Making a pan pizza recently was cool for two reasons:
- It tasted absolutely delicious.
- It gave me some kitchen time with a new pizza method took the mystery out of the whole thing.
This time I had a different kind of dough in the refrigerator — my typical pizza dough developed from trials using Peter Reinhart’s recipes. It’s a rather wet dough, so I was curious what would happen if I baked it in a cake pan rather than on the baking stone.
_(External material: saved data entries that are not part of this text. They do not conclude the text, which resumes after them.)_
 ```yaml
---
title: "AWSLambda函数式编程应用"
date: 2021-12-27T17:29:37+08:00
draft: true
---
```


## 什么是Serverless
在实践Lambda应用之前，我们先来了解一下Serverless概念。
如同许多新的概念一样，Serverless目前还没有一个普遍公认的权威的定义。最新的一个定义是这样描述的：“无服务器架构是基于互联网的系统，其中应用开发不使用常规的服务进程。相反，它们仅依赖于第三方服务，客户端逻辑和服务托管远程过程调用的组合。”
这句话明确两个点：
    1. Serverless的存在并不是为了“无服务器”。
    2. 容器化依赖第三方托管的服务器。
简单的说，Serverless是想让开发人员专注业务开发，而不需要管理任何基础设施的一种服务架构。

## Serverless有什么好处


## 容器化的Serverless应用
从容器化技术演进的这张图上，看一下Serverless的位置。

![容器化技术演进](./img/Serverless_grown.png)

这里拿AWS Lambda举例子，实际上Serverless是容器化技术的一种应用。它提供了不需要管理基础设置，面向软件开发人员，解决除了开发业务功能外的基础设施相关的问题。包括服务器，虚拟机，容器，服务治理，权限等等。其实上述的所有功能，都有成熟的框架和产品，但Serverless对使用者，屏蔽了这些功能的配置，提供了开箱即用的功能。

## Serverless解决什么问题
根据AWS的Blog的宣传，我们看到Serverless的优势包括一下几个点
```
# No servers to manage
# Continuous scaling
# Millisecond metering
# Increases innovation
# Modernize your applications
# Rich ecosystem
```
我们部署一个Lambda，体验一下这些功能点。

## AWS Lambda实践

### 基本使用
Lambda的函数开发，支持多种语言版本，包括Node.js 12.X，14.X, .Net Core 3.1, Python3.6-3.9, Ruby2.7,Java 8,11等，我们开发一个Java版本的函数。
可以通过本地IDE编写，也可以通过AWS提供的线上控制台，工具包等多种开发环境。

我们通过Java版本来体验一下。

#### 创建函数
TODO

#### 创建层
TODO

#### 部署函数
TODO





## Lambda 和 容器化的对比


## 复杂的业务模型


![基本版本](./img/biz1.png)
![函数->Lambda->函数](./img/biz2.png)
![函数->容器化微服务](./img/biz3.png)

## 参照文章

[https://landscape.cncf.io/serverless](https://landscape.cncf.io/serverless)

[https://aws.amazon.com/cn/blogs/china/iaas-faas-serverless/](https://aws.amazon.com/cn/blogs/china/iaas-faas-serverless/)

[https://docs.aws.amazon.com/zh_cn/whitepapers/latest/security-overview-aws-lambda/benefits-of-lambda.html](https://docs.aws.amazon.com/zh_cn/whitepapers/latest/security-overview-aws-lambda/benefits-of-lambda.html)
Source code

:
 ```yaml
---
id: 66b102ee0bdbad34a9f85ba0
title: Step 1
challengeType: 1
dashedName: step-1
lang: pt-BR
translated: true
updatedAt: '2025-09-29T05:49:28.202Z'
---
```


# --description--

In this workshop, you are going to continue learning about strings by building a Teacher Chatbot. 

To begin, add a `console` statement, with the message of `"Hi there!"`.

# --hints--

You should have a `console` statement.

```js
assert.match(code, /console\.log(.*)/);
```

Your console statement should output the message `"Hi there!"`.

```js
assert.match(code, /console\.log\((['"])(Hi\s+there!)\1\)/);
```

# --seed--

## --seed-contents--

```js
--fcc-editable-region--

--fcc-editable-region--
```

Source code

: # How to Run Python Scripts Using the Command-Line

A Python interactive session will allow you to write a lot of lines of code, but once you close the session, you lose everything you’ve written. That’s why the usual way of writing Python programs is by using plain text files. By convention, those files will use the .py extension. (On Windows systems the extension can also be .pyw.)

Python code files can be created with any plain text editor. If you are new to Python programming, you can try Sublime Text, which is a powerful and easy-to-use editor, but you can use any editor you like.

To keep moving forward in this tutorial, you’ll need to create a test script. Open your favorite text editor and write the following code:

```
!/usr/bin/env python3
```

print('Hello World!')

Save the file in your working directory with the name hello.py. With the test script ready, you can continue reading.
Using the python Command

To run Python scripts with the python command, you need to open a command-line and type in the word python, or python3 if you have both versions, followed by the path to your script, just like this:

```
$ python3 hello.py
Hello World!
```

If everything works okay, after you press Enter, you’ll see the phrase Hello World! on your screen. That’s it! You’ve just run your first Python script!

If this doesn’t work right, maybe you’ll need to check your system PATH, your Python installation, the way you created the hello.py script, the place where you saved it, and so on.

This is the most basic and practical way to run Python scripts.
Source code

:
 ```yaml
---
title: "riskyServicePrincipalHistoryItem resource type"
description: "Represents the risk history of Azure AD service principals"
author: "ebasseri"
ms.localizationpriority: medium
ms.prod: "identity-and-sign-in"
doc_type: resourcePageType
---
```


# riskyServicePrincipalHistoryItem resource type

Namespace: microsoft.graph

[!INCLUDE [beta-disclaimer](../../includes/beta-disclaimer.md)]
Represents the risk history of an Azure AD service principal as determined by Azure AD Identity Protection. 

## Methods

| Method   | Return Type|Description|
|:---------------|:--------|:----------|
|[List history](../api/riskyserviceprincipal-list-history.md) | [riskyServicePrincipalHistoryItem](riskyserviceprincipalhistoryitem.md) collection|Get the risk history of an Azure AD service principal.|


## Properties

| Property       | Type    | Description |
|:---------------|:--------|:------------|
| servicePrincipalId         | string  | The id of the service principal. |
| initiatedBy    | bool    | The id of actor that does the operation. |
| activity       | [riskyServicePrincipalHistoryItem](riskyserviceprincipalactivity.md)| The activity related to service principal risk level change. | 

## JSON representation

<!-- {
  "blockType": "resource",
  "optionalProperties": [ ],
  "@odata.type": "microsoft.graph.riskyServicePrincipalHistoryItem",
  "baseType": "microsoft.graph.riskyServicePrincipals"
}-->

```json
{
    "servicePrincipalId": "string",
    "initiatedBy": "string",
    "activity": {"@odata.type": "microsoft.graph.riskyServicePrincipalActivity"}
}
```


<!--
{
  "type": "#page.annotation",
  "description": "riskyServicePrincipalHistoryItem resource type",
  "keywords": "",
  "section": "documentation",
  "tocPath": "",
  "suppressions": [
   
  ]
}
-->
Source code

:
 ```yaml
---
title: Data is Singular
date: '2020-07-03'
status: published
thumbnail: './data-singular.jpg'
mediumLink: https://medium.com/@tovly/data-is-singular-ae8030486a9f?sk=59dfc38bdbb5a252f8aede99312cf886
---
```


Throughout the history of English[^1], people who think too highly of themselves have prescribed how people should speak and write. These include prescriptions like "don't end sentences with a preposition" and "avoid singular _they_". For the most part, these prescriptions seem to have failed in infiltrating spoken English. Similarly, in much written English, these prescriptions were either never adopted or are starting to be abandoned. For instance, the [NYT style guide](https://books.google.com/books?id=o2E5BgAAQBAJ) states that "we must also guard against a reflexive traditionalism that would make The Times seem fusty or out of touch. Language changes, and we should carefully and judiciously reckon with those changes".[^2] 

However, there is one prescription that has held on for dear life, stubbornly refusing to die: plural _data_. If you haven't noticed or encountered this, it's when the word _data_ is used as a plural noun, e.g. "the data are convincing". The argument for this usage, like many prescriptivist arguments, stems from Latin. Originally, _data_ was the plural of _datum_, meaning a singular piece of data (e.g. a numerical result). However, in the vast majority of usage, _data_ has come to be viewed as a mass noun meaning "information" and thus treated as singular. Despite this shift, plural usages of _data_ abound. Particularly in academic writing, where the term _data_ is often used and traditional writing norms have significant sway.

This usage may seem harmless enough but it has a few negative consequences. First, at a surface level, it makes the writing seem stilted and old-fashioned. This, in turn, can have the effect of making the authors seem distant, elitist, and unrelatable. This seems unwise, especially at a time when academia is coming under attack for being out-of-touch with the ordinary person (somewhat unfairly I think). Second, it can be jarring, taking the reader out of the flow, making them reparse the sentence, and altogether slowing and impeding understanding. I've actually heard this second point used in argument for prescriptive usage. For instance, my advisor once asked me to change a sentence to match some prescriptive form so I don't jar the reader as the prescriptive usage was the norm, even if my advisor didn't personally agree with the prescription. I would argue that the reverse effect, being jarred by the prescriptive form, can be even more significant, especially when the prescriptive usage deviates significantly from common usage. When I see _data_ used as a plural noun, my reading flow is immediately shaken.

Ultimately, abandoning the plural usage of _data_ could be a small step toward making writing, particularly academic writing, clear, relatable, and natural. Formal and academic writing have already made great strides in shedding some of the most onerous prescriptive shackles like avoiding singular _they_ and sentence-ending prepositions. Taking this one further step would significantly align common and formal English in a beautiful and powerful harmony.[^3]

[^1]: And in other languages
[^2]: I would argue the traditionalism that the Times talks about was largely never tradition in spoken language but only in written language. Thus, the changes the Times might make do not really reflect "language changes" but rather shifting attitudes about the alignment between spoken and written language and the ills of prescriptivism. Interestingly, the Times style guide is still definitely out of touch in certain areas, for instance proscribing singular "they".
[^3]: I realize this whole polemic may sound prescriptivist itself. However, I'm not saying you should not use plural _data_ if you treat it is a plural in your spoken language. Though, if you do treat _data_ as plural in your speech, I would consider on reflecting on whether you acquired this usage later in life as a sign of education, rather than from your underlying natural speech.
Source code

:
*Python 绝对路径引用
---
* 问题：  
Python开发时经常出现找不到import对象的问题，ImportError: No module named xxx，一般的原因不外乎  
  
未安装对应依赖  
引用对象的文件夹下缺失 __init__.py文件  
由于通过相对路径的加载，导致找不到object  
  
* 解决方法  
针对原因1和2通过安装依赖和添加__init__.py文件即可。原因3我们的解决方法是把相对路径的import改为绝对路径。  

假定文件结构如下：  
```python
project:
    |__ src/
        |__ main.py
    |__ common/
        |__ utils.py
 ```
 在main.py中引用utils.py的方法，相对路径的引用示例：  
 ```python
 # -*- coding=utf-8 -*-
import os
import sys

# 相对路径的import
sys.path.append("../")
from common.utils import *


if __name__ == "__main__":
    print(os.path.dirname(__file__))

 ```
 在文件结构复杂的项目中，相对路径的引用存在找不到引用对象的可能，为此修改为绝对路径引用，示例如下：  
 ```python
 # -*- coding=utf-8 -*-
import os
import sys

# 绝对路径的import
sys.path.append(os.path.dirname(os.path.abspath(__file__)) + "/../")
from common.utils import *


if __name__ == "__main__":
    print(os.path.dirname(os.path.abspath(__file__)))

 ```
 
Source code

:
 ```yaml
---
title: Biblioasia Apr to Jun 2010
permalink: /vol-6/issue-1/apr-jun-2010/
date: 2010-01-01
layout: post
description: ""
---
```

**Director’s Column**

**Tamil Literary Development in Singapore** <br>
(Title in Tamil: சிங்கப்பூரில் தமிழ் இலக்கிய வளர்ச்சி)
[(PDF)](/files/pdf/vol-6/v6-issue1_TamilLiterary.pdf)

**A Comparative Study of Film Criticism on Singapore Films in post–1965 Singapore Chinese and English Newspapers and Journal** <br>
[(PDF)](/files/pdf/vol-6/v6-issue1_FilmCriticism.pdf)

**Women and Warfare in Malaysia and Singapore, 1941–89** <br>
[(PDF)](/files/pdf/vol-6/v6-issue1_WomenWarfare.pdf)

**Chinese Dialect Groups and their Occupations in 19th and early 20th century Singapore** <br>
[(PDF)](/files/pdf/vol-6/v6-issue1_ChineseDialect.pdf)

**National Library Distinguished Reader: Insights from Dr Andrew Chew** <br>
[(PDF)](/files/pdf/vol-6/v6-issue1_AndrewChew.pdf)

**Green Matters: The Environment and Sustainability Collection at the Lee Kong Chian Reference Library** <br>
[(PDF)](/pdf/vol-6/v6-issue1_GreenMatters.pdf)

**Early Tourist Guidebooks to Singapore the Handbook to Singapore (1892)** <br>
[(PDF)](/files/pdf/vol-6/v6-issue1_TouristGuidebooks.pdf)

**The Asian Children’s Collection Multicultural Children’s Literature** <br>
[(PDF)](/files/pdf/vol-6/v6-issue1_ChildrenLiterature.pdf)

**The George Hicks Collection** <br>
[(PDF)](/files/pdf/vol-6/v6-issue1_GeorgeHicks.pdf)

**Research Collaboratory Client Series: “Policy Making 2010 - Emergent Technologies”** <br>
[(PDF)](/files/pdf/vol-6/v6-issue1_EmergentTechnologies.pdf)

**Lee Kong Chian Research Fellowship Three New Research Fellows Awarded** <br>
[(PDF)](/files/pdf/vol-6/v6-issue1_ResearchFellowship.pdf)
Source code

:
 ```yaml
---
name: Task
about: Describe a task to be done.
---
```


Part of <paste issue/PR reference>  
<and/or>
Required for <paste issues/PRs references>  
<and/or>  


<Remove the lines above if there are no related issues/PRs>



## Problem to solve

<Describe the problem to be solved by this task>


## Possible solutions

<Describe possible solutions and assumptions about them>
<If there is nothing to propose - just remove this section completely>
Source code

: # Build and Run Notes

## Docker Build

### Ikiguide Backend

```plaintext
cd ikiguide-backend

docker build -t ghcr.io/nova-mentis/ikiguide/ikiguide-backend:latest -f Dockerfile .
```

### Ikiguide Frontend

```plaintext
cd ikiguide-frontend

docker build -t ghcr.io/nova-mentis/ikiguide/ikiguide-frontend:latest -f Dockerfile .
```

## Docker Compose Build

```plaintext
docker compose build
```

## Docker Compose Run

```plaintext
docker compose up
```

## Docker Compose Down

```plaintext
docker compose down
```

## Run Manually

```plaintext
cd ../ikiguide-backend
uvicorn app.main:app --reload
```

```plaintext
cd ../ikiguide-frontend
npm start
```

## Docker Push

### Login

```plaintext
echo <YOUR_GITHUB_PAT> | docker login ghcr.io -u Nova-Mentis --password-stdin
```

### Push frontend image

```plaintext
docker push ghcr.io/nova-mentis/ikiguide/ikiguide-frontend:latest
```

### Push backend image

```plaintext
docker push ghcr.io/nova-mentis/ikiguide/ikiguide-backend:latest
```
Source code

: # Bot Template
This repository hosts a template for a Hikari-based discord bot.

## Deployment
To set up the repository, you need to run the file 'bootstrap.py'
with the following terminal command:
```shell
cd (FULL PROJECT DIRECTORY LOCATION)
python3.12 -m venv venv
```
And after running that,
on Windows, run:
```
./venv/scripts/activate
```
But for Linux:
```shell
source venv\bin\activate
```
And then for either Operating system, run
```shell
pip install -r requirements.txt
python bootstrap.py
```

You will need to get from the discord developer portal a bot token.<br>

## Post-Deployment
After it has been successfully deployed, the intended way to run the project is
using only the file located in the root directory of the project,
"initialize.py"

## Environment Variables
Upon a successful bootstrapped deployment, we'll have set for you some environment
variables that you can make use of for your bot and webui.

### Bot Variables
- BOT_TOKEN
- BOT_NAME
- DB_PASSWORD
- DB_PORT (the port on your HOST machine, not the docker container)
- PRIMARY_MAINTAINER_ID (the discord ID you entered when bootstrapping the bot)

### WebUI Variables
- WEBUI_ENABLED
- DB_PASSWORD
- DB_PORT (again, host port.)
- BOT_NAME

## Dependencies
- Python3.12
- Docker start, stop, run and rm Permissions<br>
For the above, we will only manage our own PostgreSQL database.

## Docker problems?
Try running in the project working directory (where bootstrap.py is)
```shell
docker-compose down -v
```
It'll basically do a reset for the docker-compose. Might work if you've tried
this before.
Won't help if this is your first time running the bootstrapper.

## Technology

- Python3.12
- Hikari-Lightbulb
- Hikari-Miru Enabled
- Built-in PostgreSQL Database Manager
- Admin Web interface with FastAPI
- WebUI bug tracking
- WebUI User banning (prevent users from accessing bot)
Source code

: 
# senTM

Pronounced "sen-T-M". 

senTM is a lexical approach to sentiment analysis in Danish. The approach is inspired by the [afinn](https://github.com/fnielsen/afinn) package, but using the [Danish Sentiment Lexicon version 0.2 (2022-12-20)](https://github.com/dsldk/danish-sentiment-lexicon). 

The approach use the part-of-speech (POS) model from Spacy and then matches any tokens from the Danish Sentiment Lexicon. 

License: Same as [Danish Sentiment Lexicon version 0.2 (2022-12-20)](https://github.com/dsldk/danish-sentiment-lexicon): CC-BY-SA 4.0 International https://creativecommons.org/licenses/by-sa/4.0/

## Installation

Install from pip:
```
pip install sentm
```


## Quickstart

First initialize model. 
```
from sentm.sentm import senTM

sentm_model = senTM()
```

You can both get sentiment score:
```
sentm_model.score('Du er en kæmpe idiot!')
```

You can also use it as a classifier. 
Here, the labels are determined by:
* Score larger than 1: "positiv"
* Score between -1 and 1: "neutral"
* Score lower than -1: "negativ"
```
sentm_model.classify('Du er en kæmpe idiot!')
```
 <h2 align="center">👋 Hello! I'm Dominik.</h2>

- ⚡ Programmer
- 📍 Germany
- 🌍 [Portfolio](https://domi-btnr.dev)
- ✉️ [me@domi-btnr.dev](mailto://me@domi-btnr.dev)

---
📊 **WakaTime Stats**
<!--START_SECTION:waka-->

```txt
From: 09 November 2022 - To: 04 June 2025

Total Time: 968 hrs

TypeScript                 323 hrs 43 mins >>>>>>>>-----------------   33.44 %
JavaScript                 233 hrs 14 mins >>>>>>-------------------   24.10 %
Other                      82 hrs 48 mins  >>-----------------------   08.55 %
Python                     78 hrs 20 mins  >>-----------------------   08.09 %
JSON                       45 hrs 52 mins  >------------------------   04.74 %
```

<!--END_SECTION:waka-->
- poured about 2 tbsp canola oil into 9″ cake pan, then took prepared dough out of the refrigerator and patted it into the pan with fingertips
- let the dough rest for about 15 min, then dappled out some more, continuing in this way until it reached the edges of the pan
- preheated oven to 550° with rack in middle
- once the dough was soft and slightly risen (about an hour after removing it from the refrigerator and starting to shape), covered edge to edge with pizza sauce and about 1/3 c shredded mozzarella
- baked 10 min
After popping this pizza into the oven, I realized that it would have been better to use the cast iron skillet like I did last time. That way, I could put it on the burner to finish cooking the bottom of the dough. I didn’t think putting the cake pan on a burner would be a good move. And as a result, the underside of the pizza was underdone. So eating it right after baking it was OK, but it was on day 2 that things got great!
For leftovers, I heated the cast iron skillet on the stove top over medium heat. Once it was heated up, I placed my pizza slices in it and covered with the big lid from my stock pot. Turns out, having the underbaked crust was a lucky accident because reheating in the skillet added so much flavor. The bottoms crisped up and browned, and pretty much rocked.